### WORK INSTRUCTION
What is needed is a word-for-word transcription of every record below.

───── ENTRIES SHOWN

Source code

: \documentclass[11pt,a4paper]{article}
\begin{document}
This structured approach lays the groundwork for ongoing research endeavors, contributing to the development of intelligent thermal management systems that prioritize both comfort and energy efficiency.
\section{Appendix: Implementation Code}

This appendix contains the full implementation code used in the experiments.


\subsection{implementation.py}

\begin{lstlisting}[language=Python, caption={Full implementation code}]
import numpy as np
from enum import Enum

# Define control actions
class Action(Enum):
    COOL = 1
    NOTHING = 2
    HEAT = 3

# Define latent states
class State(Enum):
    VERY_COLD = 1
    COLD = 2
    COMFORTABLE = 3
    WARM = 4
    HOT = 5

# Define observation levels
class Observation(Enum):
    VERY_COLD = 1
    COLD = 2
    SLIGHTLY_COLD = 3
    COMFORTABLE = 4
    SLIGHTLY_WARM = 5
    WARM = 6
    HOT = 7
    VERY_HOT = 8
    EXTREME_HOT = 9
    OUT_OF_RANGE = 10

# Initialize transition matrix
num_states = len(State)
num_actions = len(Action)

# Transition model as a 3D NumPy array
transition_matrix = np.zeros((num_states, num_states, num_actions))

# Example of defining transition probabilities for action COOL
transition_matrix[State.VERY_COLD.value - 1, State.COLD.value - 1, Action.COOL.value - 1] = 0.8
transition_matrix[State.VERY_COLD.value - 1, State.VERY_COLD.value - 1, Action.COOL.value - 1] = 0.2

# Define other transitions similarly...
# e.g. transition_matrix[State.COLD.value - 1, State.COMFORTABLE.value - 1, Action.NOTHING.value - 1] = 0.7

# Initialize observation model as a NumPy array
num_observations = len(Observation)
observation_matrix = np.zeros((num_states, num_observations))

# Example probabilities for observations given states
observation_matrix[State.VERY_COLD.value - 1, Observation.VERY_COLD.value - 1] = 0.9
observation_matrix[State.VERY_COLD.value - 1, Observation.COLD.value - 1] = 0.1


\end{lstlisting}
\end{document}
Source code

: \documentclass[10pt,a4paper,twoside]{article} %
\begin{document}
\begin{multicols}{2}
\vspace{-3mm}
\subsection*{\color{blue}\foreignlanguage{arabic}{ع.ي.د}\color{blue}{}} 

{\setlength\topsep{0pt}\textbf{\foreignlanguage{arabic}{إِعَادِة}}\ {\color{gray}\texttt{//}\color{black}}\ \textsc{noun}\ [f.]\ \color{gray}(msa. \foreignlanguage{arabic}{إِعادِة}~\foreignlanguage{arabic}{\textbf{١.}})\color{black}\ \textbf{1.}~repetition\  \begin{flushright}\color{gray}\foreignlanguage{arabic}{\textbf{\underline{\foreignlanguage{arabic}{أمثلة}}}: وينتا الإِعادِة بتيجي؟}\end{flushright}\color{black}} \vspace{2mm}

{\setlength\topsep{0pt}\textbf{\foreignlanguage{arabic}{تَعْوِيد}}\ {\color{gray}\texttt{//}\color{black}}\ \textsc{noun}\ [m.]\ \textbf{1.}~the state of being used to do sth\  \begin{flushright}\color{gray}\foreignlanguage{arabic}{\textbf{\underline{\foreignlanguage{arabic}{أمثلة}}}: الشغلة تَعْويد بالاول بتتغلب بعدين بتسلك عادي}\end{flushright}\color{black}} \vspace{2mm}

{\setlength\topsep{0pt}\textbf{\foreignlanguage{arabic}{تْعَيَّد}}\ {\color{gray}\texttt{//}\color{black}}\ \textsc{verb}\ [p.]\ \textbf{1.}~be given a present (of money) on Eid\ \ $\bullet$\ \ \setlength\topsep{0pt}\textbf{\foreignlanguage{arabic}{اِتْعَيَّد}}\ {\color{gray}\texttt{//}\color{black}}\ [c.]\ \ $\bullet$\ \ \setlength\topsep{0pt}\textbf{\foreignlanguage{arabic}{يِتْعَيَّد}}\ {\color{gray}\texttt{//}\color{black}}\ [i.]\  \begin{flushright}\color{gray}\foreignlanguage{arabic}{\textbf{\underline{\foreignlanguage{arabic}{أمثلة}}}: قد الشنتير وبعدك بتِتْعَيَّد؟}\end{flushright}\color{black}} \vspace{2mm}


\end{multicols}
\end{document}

──────────

### YOUR SOLUTION
Source code

: \documentclass[11pt,a4paper]{article}
\begin{document}
This structured approach lays the groundwork for ongoing research endeavors, contributing to the development of intelligent thermal management systems that prioritize both comfort and energy efficiency.
\section{Appendix: Implementation Code}

This appendix contains the full implementation code used in the experiments.


\subsection{implementation.py}

\begin{lstlisting}[language=Python, caption={Full implementation code}]
import numpy as np
from enum import Enum

# Define control actions
class Action(Enum):
    COOL = 1
    NOTHING = 2
    HEAT = 3

# Define latent states
class State(Enum):
    VERY_COLD = 1
    COLD = 2
    COMFORTABLE = 3
    WARM = 4
    HOT = 5

# Define observation levels
class Observation(Enum):
    VERY_COLD = 1
    COLD = 2
    SLIGHTLY_COLD = 3
    COMFORTABLE = 4
    SLIGHTLY_WARM = 5
    WARM = 6
    HOT = 7
    VERY_HOT = 8
    EXTREME_HOT = 9
    OUT_OF_RANGE = 10

# Initialize transition matrix
num_states = len(State)
num_actions = len(Action)

# Transition model as a 3D NumPy array
transition_matrix = np.zeros((num_states, num_states, num_actions))

# Example of defining transition probabilities for action COOL
transition_matrix[State.VERY_COLD.value - 1, State.COLD.value - 1, Action.COOL.value - 1] = 0.8
transition_matrix[State.VERY_COLD.value - 1, State.VERY_COLD.value - 1, Action.COOL.value - 1] = 0.2

# Define other transitions similarly...
# e.g. transition_matrix[State.COLD.value - 1, State.COMFORTABLE.value - 1, Action.NOTHING.value - 1] = 0.7

# Initialize observation model as a NumPy array
num_observations = len(Observation)
observation_matrix = np.zeros((num_states, num_observations))

# Example probabilities for observations given states
observation_matrix[State.VERY_COLD.value - 1, Observation.VERY_COLD.value - 1] = 0.9
observation_matrix[State.VERY_COLD.value - 1, Observation.COLD.value - 1] = 0.1


\end{lstlisting}
\end{document}
Source code

: \documentclass[10pt,a4paper,twoside]{article} %
\begin{document}
\begin{multicols}{2}
\vspace{-3mm}
\subsection*{\color{blue}\foreignlanguage{arabic}{ع.ي.د}\color{blue}{}} 

{\setlength\topsep{0pt}\textbf{\foreignlanguage{arabic}{إِعَادِة}}\ {\color{gray}\texttt{//}\color{black}}\ \textsc{noun}\ [f.]\ \color{gray}(msa. \foreignlanguage{arabic}{إِعادِة}~\foreignlanguage{arabic}{\textbf{١.}})\color{black}\ \textbf{1.}~repetition\  \begin{flushright}\color{gray}\foreignlanguage{arabic}{\textbf{\underline{\foreignlanguage{arabic}{أمثلة}}}: وينتا الإِعادِة بتيجي؟}\end{flushright}\color{black}} \vspace{2mm}

{\setlength\topsep{0pt}\textbf{\foreignlanguage{arabic}{تَعْوِيد}}\ {\color{gray}\texttt{//}\color{black}}\ \textsc{noun}\ [m.]\ \textbf{1.}~the state of being used to do sth\  \begin{flushright}\color{gray}\foreignlanguage{arabic}{\textbf{\underline{\foreignlanguage{arabic}{أمثلة}}}: الشغلة تَعْويد بالاول بتتغلب بعدين بتسلك عادي}\end{flushright}\color{black}} \vspace{2mm}

{\setlength\topsep{0pt}\textbf{\foreignlanguage{arabic}{تْعَيَّد}}\ {\color{gray}\texttt{//}\color{black}}\ \textsc{verb}\ [p.]\ \textbf{1.}~be given a present (of money) on Eid\ \ $\bullet$\ \ \setlength\topsep{0pt}\textbf{\foreignlanguage{arabic}{اِتْعَيَّد}}\ {\color{gray}\texttt{//}\color{black}}\ [c.]\ \ $\bullet$\ \ \setlength\topsep{0pt}\textbf{\foreignlanguage{arabic}{يِتْعَيَّد}}\ {\color{gray}\texttt{//}\color{black}}\ [i.]\  \begin{flushright}\color{gray}\foreignlanguage{arabic}{\textbf{\underline{\foreignlanguage{arabic}{أمثلة}}}: قد الشنتير وبعدك بتِتْعَيَّد؟}\end{flushright}\color{black}} \vspace{2mm}


\end{multicols}
\end{document}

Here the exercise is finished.